3. Ha habido ocasiones, sin embargo, en que los cristianos no han escuchado completamente este llamamiento, dejándose contaminar por la mentalidad mundana. Pero el Espíritu Santo no ha dejado de exhortarlos a fijar la mirada en lo esencial. Ha suscitado, en efecto, hombres y mujeres que de muchas maneras han dado su vida en servicio de los pobres. Cuántas páginas de la historia, en estos dos mil años, han sido escritas por cristianos que con toda sencillez y humildad, y con el generoso ingenio de la caridad, han servido a sus hermanos más pobres.
Entre ellos destaca el ejemplo de Francisco de Asís, al que han seguido muchos santos a lo largo de los siglos. Él no se conformó con abrazar y dar limosna a los leprosos, sino que decidió ir a Gubbio para estar con ellos. Él mismo vio en ese encuentro el punto de inflexión de su conversión: «Cuando vivía en el pecado me parecía algo muy amargo ver a los leprosos, y el mismo Señor me condujo entre ellos, y los traté con misericordia. Y alejándome de ellos, lo que me parecía amargo se me convirtió en dulzura del alma y del cuerpo» (Test 1-3; FF 110). Este testimonio muestra el poder transformador de la caridad y el estilo de vida de los cristianos.
No pensemos sólo en los pobres como los destinatarios de una buena obra de voluntariado para hacer una vez a la semana, y menos aún de gestos improvisados de buena voluntad para tranquilizar la conciencia. Estas experiencias, aunque son válidas y útiles para sensibilizarnos acerca de las necesidades de muchos hermanos y de las injusticias que a menudo las provocan, deberían introducirnos a un verdadero encuentro con los pobres y dar lugar a un compartir que se convierta en un estilo de vida. En efecto, la oración, el camino del discipulado y la conversión encuentran en la caridad, que se transforma en compartir, la prueba de su autenticidad evangélica. Y esta forma de vida produce alegría y serenidad espiritual, porque se toca con la mano la carne de Cristo. Si realmente queremos encontrar a Cristo, es necesario que toquemos su cuerpo en el cuerpo llagado de los pobres, como confirmación de la comunión sacramental recibida en la Eucaristía. El Cuerpo de Cristo, partido en la sagrada liturgia, se deja encontrar por la caridad compartida en los rostros y en las personas de los hermanos y hermanas más débiles.

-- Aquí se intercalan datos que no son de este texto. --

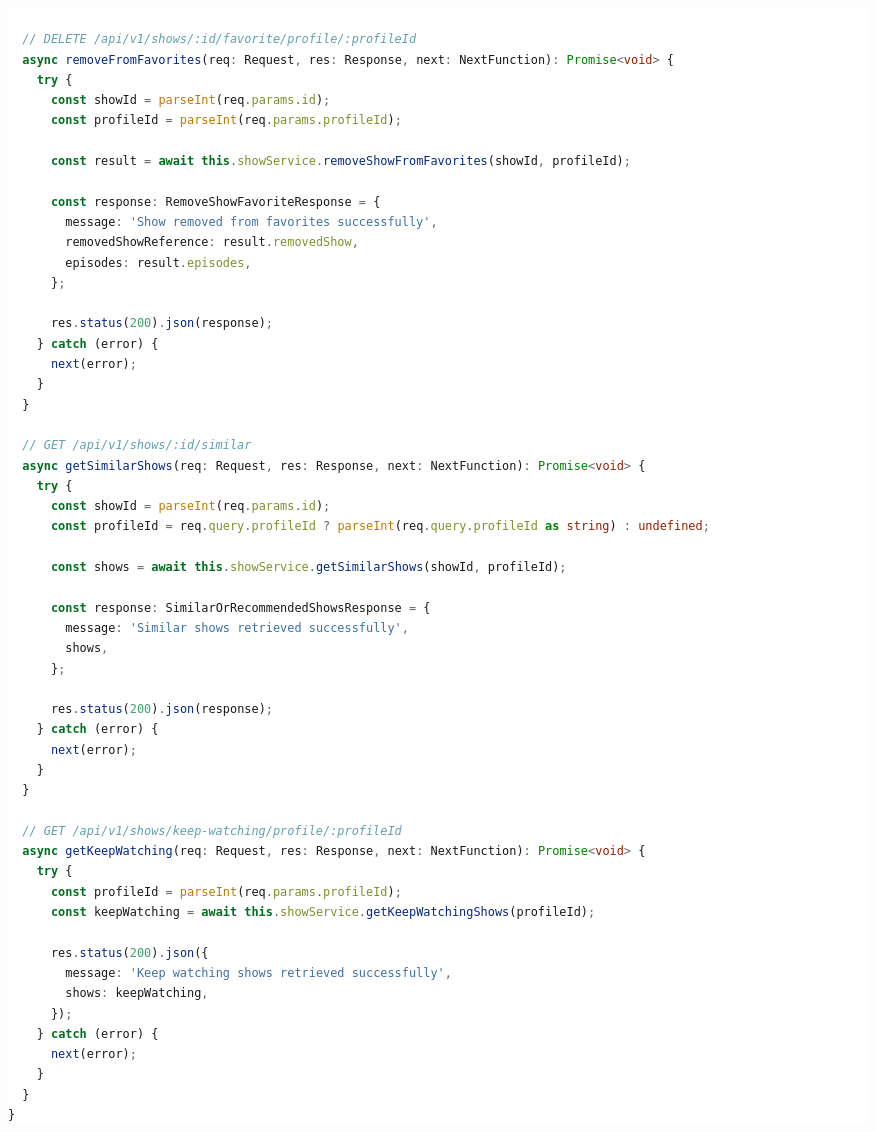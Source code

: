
 ```typescript

  // DELETE /api/v1/shows/:id/favorite/profile/:profileId
  async removeFromFavorites(req: Request, res: Response, next: NextFunction): Promise<void> {
    try {
      const showId = parseInt(req.params.id);
      const profileId = parseInt(req.params.profileId);

      const result = await this.showService.removeShowFromFavorites(showId, profileId);

      const response: RemoveShowFavoriteResponse = {
        message: 'Show removed from favorites successfully',
        removedShowReference: result.removedShow,
        episodes: result.episodes,
      };

      res.status(200).json(response);
    } catch (error) {
      next(error);
    }
  }

  // GET /api/v1/shows/:id/similar
  async getSimilarShows(req: Request, res: Response, next: NextFunction): Promise<void> {
    try {
      const showId = parseInt(req.params.id);
      const profileId = req.query.profileId ? parseInt(req.query.profileId as string) : undefined;

      const shows = await this.showService.getSimilarShows(showId, profileId);

      const response: SimilarOrRecommendedShowsResponse = {
        message: 'Similar shows retrieved successfully',
        shows,
      };

      res.status(200).json(response);
    } catch (error) {
      next(error);
    }
  }

  // GET /api/v1/shows/keep-watching/profile/:profileId
  async getKeepWatching(req: Request, res: Response, next: NextFunction): Promise<void> {
    try {
      const profileId = parseInt(req.params.profileId);
      const keepWatching = await this.showService.getKeepWatchingShows(profileId);

      res.status(200).json({
        message: 'Keep watching shows retrieved successfully',
        shows: keepWatching,
      });
    } catch (error) {
      next(error);
    }
  }
}
```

Son siempre actuales las palabras del santo Obispo Crisóstomo: «Si queréis honrar el cuerpo de Cristo, no lo despreciéis cuando está desnudo; no honréis al Cristo eucarístico con ornamentos de seda, mientras que fuera del templo descuidáis a ese otro Cristo que sufre por frío y desnudez» (Hom. in Matthaeum, 50,3: PG 58).
Estamos llamados, por lo tanto, a tender la mano a los pobres, a encontrarlos, a mirarlos a los ojos, a abrazarlos, para hacerles sentir el calor del amor que rompe el círculo de soledad. Su mano extendida hacia nosotros es también una llamada a salir de nuestras certezas y comodidades, y a reconocer el valor que tiene la pobreza en sí misma.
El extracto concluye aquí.